Südwestpfalz B10-Ausbau: Bundesministerium forderte im April 2025 fehlende Unterlagen an
Noch am 7. Oktober 2025 hatte die rheinland-pfälzische Verkehrsministerin Daniela Schmitt (FDP) bei einer Präsentation in Hauenstein und parallel durch eine Pressemitteilung verkündet, dass die Voruntersuchungen des Landes für den vierstreifigen Ausbau der B10 zwischen Hinterweidenthal und Hauenstein abgeschlossen seien und dem Bundesverkehrsministerium zur Entscheidung vorliegen. Der Ball für die Entscheidung über die Trasse läge beim Bund.

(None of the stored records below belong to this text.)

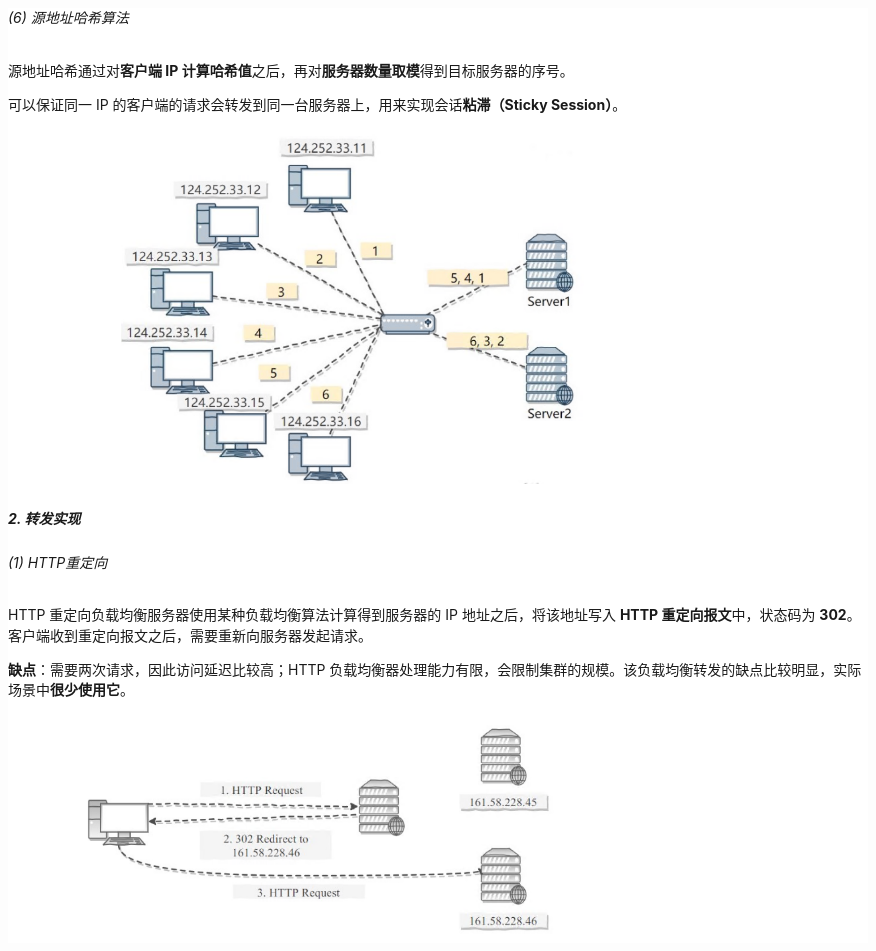 ###### (6) 源地址哈希算法

源地址哈希通过对**客户端 IP 计算哈希值**之后，再对**服务器数量取模**得到目标服务器的序号。

可以保证同一 IP 的客户端的请求会转发到同一台服务器上，用来实现会话**粘滞（Sticky Session）**。

<img src="assets/image-20200529170236967.png" alt="image-20200529170236967" style="zoom:67%;" />

##### 2. 转发实现

###### (1) HTTP重定向

HTTP 重定向负载均衡服务器使用某种负载均衡算法计算得到服务器的 IP 地址之后，将该地址写入 **HTTP 重定向报文**中，状态码为 **302**。客户端收到重定向报文之后，需要重新向服务器发起请求。

**缺点**：需要两次请求，因此访问延迟比较高；HTTP 负载均衡器处理能力有限，会限制集群的规模。该负载均衡转发的缺点比较明显，实际场景中**很少使用它**。

<img src="assets/image-20200529170300073.png" alt="image-20200529170300073" style="zoom:67%;" />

Diese Aussage traf damals nicht ganz zu. Wie der Hauensteiner CDU-Landtagsabgeordnete Christof Reichert im Dezember aus dem Bundesverkehrsministerium (BMV) erfuhr, hatte der Bund weitere Unterlagen beim Land angefordert.
Diese Auskunft aus Berlin nahm Reichert zum Anlass, um mit einer parlamentarischen Anfrage an die Landesregierung den Stand der Dinge zu erfahren. Die Antwort von Staatssekretärin Petra Dick-Walther (FDP) liegt ihm mittlerweile vor. Darin räumt sie ein, dass das Bundesverkehrsministerium bereits im April 2025 weitere Unterlagen zu den naturschutzfachlichen Untersuchungen angefordert hat, weil die bisher eingereichten nicht aussagekräftig waren. Diese wurden bisher vom Land nicht vorgelegt. Das sei auch bekannt gewesen, als die Ministerin im Oktober in Hauenstein aufgetreten war. Die überarbeiteten Unterlagen würden zu Beginn des ersten Quartals 2026 vorgelegt.
„Die Landesregierung muss jetzt endlich kurzfristig ihre Hausaufgaben machen und die seit neun Monaten vom BMV angeforderten Unterlagen vorlegen, damit es bei dem wichtigen Projekt endlich weitergeht“, fordert Reichert. „Bleibt zu hoffen, dass die angekündigte Vorlage der Unterlagen zu Beginn des ersten Quartals 2026 – also jetzt – erfolgt.“ Nur dann könne das Bundesverkehrsministerium eine abschließende Beurteilung vornehmen und eine Entscheidung treffen, so der Landtagsabgeordnete.